When girls reach toddler age, we have all kinds of fun toys to introduce us to the world of hair and makeup. Little Tikes has a purse full of curlers, toy lipstick and nail polish, and even a little compact. There’s little feather boas and hats, and little glittery high heels. Our toddlers can dress up like a blind drag queens while they push their baby dolls in the stroller.
Hitting that awkward “tween” age when you’re not yet a teenager and you don’t feel like a kid anymore introduces you to a whole new world of makeup, nail and hair options. There’s pony tails with the hair already in them. Childhood friends like Tinkerbell and Hannah Montana want you to buy their bubble bath and artificial nails. Mary Kate and Ashley Olsen have their own line of cosmetics. Even if you’re a tween on a small allowance, you can go to the local drug store and buy .88 cent nail polish and lip-gloss, granted they’re the size of oyster crackers, but they sell like crazy.

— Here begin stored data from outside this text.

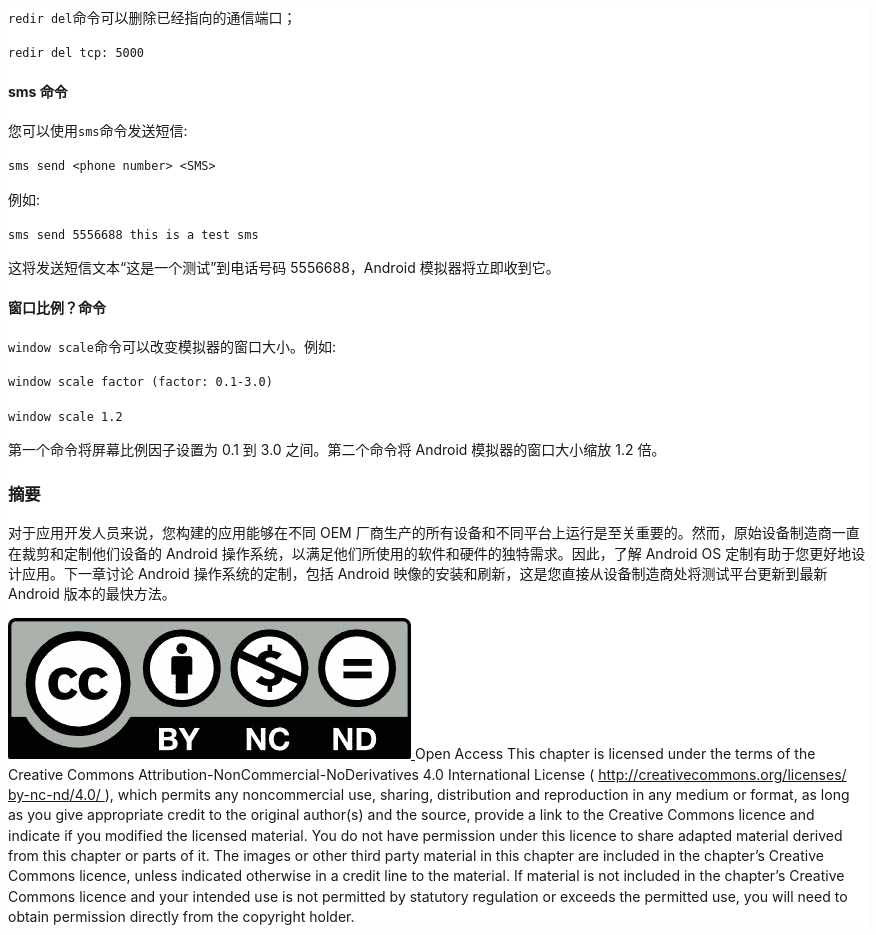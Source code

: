 `redir del`命令可以删除已经指向的通信端口；

`redir del tcp: 5000`

#### sms 命令

您可以使用`sms`命令发送短信:

`sms send <phone number> <SMS>`

例如:

`sms send 5556688 this is a test sms`

这将发送短信文本“这是一个测试”到电话号码 5556688，Android 模拟器将立即收到它。

#### 窗口比例？命令

`window scale`命令可以改变模拟器的窗口大小。例如:

`window scale factor (factor: 0.1-3.0)`

`window scale 1.2`

第一个命令将屏幕比例因子设置为 0.1 到 3.0 之间。第二个命令将 Android 模拟器的窗口大小缩放 1.2 倍。

### 摘要

对于应用开发人员来说，您构建的应用能够在不同 OEM 厂商生产的所有设备和不同平台上运行是至关重要的。然而，原始设备制造商一直在裁剪和定制他们设备的 Android 操作系统，以满足他们所使用的软件和硬件的独特需求。因此，了解 Android OS 定制有助于您更好地设计应用。下一章讨论 Android 操作系统的定制，包括 Android 映像的安装和刷新，这是您直接从设备制造商处将测试平台更新到最新 Android 版本的最快方法。

[![Creative Commons](img/Image00001.jpg) ](https://creativecommons.org/licenses/by-nc-nd/4.0) Open Access This chapter is licensed under the terms of the Creative Commons Attribution-NonCommercial-NoDerivatives 4.0 International License ( [ http://​creativecommons.​org/​licenses/​by-nc-nd/​4.​0/​ ](http://creativecommons.org/licenses/by-nc-nd/4.0/) ), which permits any noncommercial use, sharing, distribution and reproduction in any medium or format, as long as you give appropriate credit to the original author(s) and the source, provide a link to the Creative Commons licence and indicate if you modified the licensed material. You do not have permission under this licence to share adapted material derived from this chapter or parts of it. The images or other third party material in this chapter are included in the chapter’s Creative Commons licence, unless indicated otherwise in a credit line to the material. If material is not included in the chapter’s Creative Commons licence and your intended use is not permitted by statutory regulation or exceeds the permitted use, you will need to obtain permission directly from the copyright holder.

Being a teenager is always a difficult time, and when you’re a female teenager, it’s like entering a whole new level of hell. You have to start worrying about your complexion, your weight, your hair, your clothes, what everyone else thinks about your complexion, you weight, your hair, well you get the picture.

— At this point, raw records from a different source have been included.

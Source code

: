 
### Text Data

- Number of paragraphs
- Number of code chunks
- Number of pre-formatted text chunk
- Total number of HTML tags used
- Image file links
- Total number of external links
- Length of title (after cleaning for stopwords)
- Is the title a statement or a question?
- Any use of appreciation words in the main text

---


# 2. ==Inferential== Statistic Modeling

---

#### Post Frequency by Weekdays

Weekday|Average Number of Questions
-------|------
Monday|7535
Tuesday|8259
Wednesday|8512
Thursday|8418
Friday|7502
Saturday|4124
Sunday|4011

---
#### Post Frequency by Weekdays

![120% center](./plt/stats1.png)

You also have to start the life long drama of hair removal. For me this was a slow form of torture. I come from a family where the women get five o’clock shadows on their legs. That always makes hair removal a challenge when your hair is the texture and thickness of steel wool.

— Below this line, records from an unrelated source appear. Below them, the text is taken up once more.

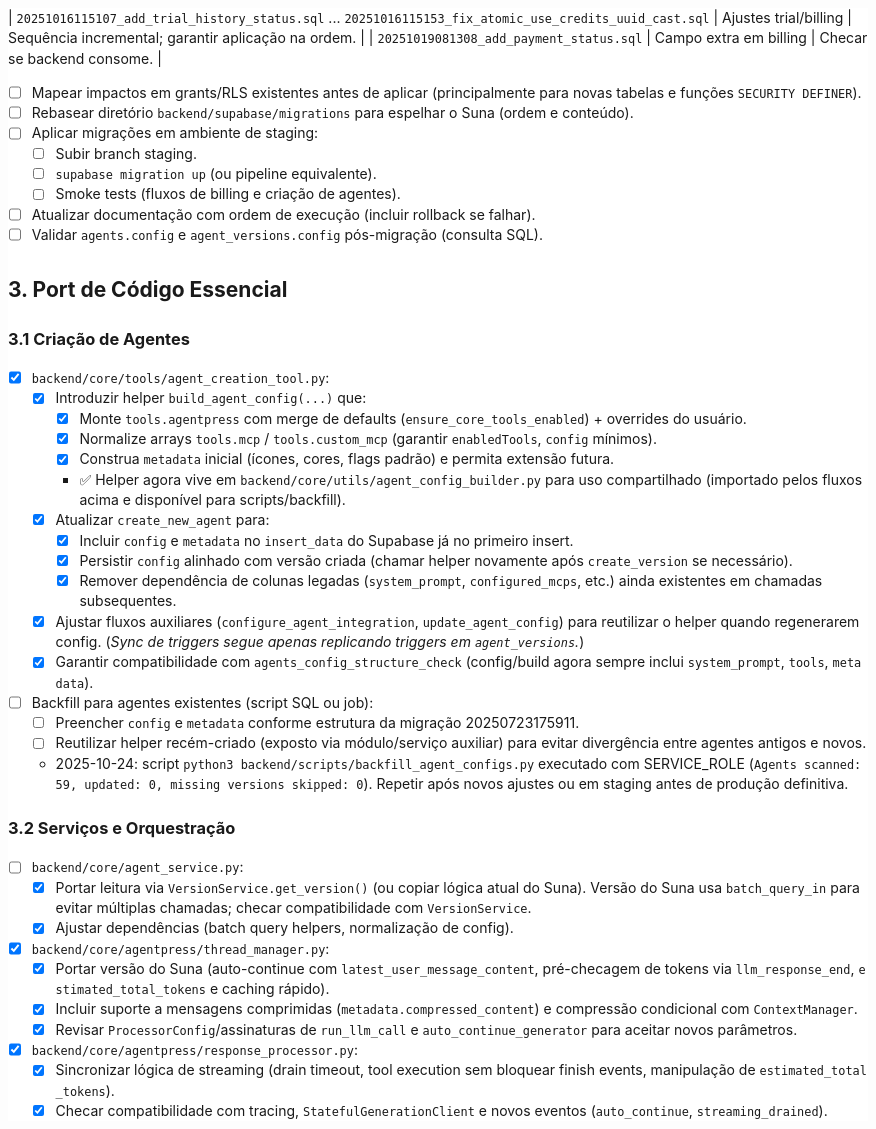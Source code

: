   | `20251016115107_add_trial_history_status.sql` ... `20251016115153_fix_atomic_use_credits_uuid_cast.sql` | Ajustes trial/billing | Sequência incremental; garantir aplicação na ordem. |
  | `20251019081308_add_payment_status.sql` | Campo extra em billing | Checar se backend consome. |
- [ ] Mapear impactos em grants/RLS existentes antes de aplicar (principalmente para novas tabelas e funções `SECURITY DEFINER`).
- [ ] Rebasear diretório `backend/supabase/migrations` para espelhar o Suna (ordem e conteúdo).
- [ ] Aplicar migrações em ambiente de staging:
  - [ ] Subir branch staging.
  - [ ] `supabase migration up` (ou pipeline equivalente).
  - [ ] Smoke tests (fluxos de billing e criação de agentes).
- [ ] Atualizar documentação com ordem de execução (incluir rollback se falhar).
- [ ] Validar `agents.config` e `agent_versions.config` pós-migração (consulta SQL).

## 3. Port de Código Essencial

### 3.1 Criação de Agentes
- [x] `backend/core/tools/agent_creation_tool.py`:
  - [x] Introduzir helper `build_agent_config(...)` que:
    - [x] Monte `tools.agentpress` com merge de defaults (`ensure_core_tools_enabled`) + overrides do usuário.
    - [x] Normalize arrays `tools.mcp` / `tools.custom_mcp` (garantir `enabledTools`, `config` mínimos).
    - [x] Construa `metadata` inicial (ícones, cores, flags padrão) e permita extensão futura.
    - ✅ Helper agora vive em `backend/core/utils/agent_config_builder.py` para uso compartilhado (importado pelos fluxos acima e disponível para scripts/backfill).
  - [x] Atualizar `create_new_agent` para:
    - [x] Incluir `config` e `metadata` no `insert_data` do Supabase já no primeiro insert.
    - [x] Persistir `config` alinhado com versão criada (chamar helper novamente após `create_version` se necessário).
    - [x] Remover dependência de colunas legadas (`system_prompt`, `configured_mcps`, etc.) ainda existentes em chamadas subsequentes.
  - [x] Ajustar fluxos auxiliares (`configure_agent_integration`, `update_agent_config`) para reutilizar o helper quando regenerarem config. (_Sync de triggers segue apenas replicando triggers em `agent_versions`._)
  - [x] Garantir compatibilidade com `agents_config_structure_check` (config/build agora sempre inclui `system_prompt`, `tools`, `metadata`).
- [ ] Backfill para agentes existentes (script SQL ou job):
  - [ ] Preencher `config` e `metadata` conforme estrutura da migração 20250723175911.
  - [ ] Reutilizar helper recém-criado (exposto via módulo/serviço auxiliar) para evitar divergência entre agentes antigos e novos.
  - 2025-10-24: script `python3 backend/scripts/backfill_agent_configs.py` executado com SERVICE_ROLE (`Agents scanned: 59, updated: 0, missing versions skipped: 0`). Repetir após novos ajustes ou em staging antes de produção definitiva.

### 3.2 Serviços e Orquestração
- [ ] `backend/core/agent_service.py`:
  - [x] Portar leitura via `VersionService.get_version()` (ou copiar lógica atual do Suna). Versão do Suna usa `batch_query_in` para evitar múltiplas chamadas; checar compatibilidade com `VersionService`.
  - [x] Ajustar dependências (batch query helpers, normalização de config).
- [x] `backend/core/agentpress/thread_manager.py`:
  - [x] Portar versão do Suna (auto-continue com `latest_user_message_content`, pré-checagem de tokens via `llm_response_end`, `estimated_total_tokens` e caching rápido).
  - [x] Incluir suporte a mensagens comprimidas (`metadata.compressed_content`) e compressão condicional com `ContextManager`.
  - [x] Revisar `ProcessorConfig`/assinaturas de `run_llm_call` e `auto_continue_generator` para aceitar novos parâmetros.
- [x] `backend/core/agentpress/response_processor.py`:
  - [x] Sincronizar lógica de streaming (drain timeout, tool execution sem bloquear finish events, manipulação de `estimated_total_tokens`).
  - [x] Checar compatibilidade com tracing, `StatefulGenerationClient` e novos eventos (`auto_continue`, `streaming_drained`).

I started out shaving, and this worked fine, I’m so glad my blood clots quick or I never would’ve made it out of my 15th year. I saw a commercial for Nads, the pretty lady with the nice Australian accent, smoothing the green goo over some guy who looked like Chewbacca’s stunt double, and then ripping it off clean as can be. I got it home and tried it, all I could think of was they must’ve had that hairy guy sedated, because I felt like I was going to swallow my tongue when I ripped that first bit of goo off. It was so painful I was only able to do one knee cap. I went back to my old stand by shaving.
I then saw this ad for a wondrous new machine that looked like a electric razor but had a metal coil instead. The overly cheerful lady promised that my hair would be “whisked away” quick and painlessly. I rushed right out and laid out my 39.95. I turned it on and pressed it to my ankle. I think this device was originally invented for the Nazi camps. Because if I had any war secrets, I would’ve been spilling them right then. The coil actually yanked my hair out of the follicles, leaving little tiny bloody holes. I could only do my ankle. I couldn’t get the courage up to use it again. I walked around with little pimples on my ankle for two weeks while my skin healed. I brought it back to the store for a refund and the customer service clerk informed me that everyone of the epi machines that were sold have come back. Evidentially it wasn’t just my low pain tolerance, other women couldn’t stand it either.
Sometimes men see women as fragile, dainty creatures. I’d love to put a man up to the epi lady challenge, or a session of waxing and see how fragile he thinks women are after that. We put ourselves through hair removal, constant makeup trends, uncomfortable shoes, tight clothes, coloring our hair with chemicals so strong it peels the paint off the bathroom wall. And why do we do it? To get a few compliments from our men? Not really, I enjoy looking good for myself. And of course the occasional wolf call from a construction site never hurt either.